- [DATA SUPPLIED]
※ ※ ※
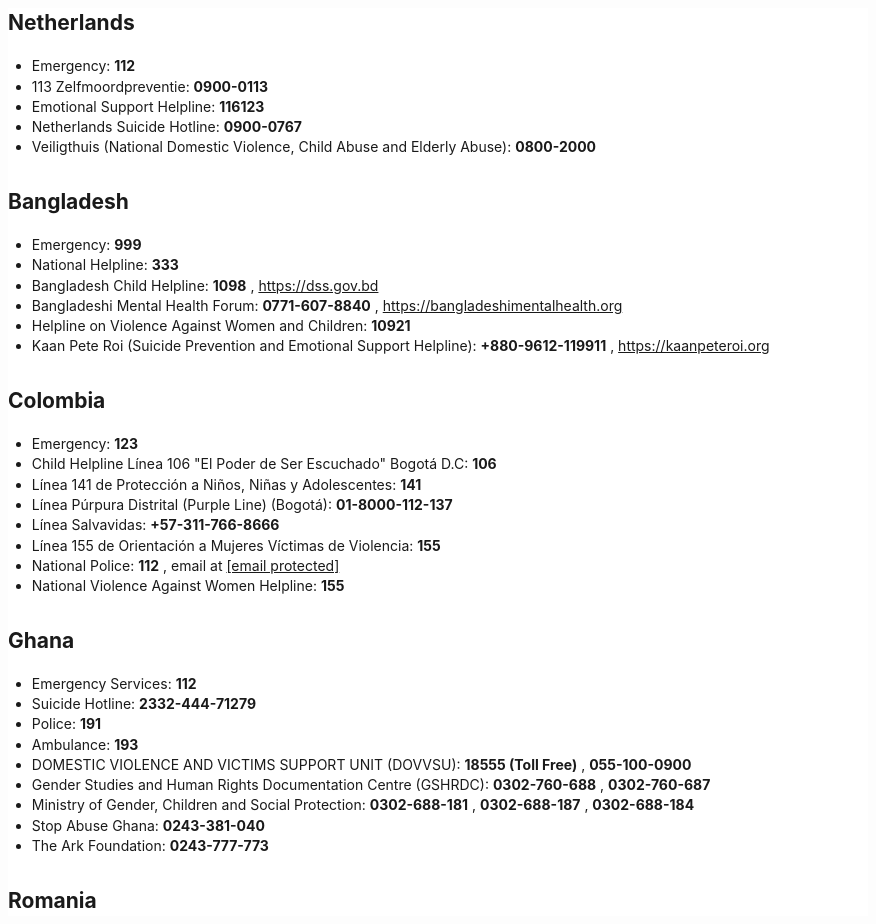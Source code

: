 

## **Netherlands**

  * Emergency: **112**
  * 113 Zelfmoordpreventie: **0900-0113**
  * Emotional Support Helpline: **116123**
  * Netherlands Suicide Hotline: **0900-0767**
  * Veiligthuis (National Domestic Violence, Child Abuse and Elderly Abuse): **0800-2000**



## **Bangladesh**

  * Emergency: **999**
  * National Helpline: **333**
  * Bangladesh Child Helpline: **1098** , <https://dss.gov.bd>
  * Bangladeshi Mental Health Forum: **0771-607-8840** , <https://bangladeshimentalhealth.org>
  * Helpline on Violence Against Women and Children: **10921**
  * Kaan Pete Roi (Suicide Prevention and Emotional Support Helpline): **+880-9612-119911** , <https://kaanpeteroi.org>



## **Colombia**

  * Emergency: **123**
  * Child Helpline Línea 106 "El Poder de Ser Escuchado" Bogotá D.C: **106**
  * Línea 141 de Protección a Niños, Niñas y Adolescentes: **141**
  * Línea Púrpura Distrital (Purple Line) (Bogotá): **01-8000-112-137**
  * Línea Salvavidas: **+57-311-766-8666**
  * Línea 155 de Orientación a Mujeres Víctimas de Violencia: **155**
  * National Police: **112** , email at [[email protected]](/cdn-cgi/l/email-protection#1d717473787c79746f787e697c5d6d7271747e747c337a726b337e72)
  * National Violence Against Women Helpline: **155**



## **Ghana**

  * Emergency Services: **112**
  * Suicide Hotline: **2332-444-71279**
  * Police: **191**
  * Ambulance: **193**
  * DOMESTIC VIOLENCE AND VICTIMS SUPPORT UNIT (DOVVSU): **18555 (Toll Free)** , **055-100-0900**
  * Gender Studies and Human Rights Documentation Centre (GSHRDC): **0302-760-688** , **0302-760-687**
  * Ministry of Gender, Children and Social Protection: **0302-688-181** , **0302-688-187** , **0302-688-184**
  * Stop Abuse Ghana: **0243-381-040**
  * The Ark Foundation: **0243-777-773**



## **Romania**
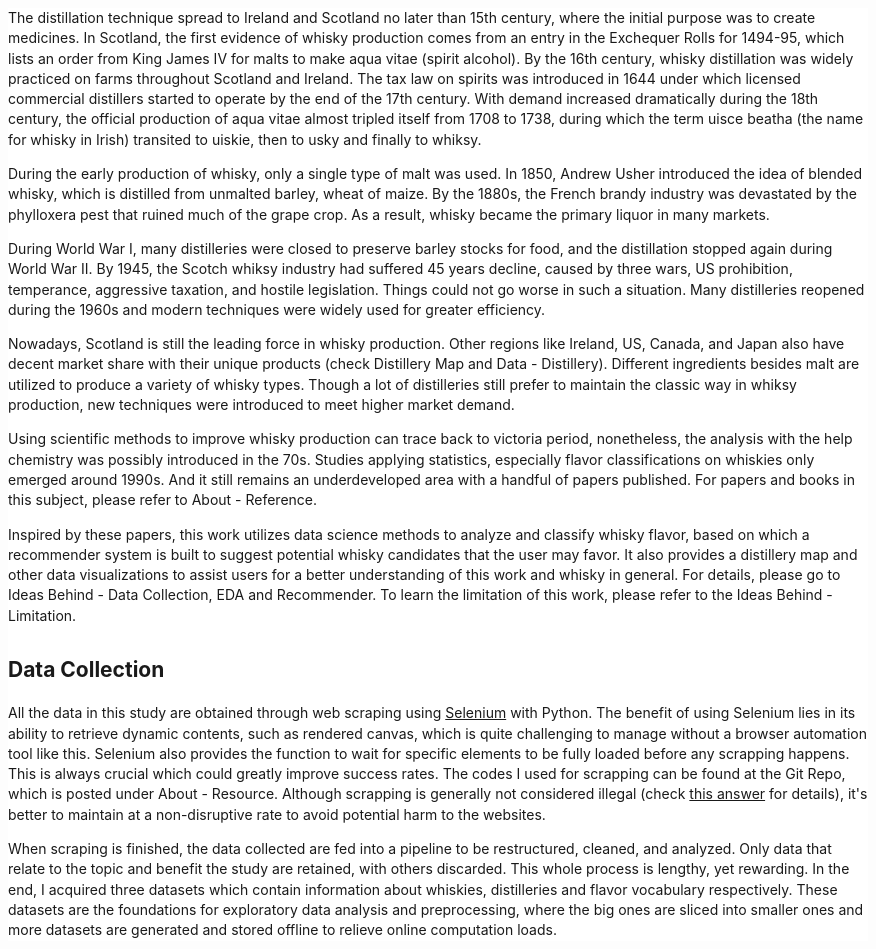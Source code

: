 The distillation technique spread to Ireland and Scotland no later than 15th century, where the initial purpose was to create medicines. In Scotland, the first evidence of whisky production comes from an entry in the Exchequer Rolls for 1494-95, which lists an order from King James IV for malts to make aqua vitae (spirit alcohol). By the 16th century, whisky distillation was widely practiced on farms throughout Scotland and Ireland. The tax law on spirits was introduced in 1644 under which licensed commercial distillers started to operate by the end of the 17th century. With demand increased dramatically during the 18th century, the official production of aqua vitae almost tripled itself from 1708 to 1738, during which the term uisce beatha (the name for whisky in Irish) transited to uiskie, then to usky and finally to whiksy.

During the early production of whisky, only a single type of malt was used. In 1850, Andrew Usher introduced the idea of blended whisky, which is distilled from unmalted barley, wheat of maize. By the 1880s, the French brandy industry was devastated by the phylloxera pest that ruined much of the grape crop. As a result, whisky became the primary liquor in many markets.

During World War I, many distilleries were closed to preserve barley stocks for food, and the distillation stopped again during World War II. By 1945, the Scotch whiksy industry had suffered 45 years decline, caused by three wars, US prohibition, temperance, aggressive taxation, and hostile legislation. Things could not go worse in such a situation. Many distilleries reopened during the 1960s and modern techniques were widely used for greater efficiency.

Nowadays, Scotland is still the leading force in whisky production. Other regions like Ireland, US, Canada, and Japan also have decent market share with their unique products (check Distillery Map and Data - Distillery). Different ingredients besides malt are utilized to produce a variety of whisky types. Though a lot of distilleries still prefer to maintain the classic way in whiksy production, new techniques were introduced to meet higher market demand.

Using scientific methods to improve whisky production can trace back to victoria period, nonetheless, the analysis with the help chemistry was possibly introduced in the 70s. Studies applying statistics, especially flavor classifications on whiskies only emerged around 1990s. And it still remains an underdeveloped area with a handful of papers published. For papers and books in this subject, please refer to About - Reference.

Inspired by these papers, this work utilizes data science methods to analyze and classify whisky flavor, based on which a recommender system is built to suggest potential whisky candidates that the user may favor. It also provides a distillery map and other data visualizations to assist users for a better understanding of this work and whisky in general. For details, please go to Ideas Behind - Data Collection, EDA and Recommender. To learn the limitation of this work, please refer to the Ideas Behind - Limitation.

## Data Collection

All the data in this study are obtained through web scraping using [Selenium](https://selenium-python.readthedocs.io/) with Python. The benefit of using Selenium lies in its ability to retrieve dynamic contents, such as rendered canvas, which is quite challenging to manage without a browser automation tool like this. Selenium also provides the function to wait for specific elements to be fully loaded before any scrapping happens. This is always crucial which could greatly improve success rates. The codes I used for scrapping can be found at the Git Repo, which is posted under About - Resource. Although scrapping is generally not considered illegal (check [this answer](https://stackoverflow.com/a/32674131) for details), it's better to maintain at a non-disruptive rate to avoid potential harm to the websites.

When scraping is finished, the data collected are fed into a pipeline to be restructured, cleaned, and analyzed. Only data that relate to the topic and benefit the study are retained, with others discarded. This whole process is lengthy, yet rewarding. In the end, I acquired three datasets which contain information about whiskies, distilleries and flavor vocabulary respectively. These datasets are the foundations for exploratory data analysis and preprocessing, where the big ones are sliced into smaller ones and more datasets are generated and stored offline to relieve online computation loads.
※ ※ ※
What you need to produce is an exact copy of the entries above, limited to the lines from the one with "## **Ghana**" up to and including the one with "During the early", without pictures.

- [RESPONSE AREA]
## **Ghana**

  * Emergency Services: **112**
  * Suicide Hotline: **2332-444-71279**
  * Police: **191**
  * Ambulance: **193**
  * DOMESTIC VIOLENCE AND VICTIMS SUPPORT UNIT (DOVVSU): **18555 (Toll Free)** , **055-100-0900**
  * Gender Studies and Human Rights Documentation Centre (GSHRDC): **0302-760-688** , **0302-760-687**
  * Ministry of Gender, Children and Social Protection: **0302-688-181** , **0302-688-187** , **0302-688-184**
  * Stop Abuse Ghana: **0243-381-040**
  * The Ark Foundation: **0243-777-773**



## **Romania**
Source code

: The distillation technique spread to Ireland and Scotland no later than 15th century, where the initial purpose was to create medicines. In Scotland, the first evidence of whisky production comes from an entry in the Exchequer Rolls for 1494-95, which lists an order from King James IV for malts to make aqua vitae (spirit alcohol). By the 16th century, whisky distillation was widely practiced on farms throughout Scotland and Ireland. The tax law on spirits was introduced in 1644 under which licensed commercial distillers started to operate by the end of the 17th century. With demand increased dramatically during the 18th century, the official production of aqua vitae almost tripled itself from 1708 to 1738, during which the term uisce beatha (the name for whisky in Irish) transited to uiskie, then to usky and finally to whiksy.

During the early production of whisky, only a single type of malt was used. In 1850, Andrew Usher introduced the idea of blended whisky, which is distilled from unmalted barley, wheat of maize. By the 1880s, the French brandy industry was devastated by the phylloxera pest that ruined much of the grape crop. As a result, whisky became the primary liquor in many markets.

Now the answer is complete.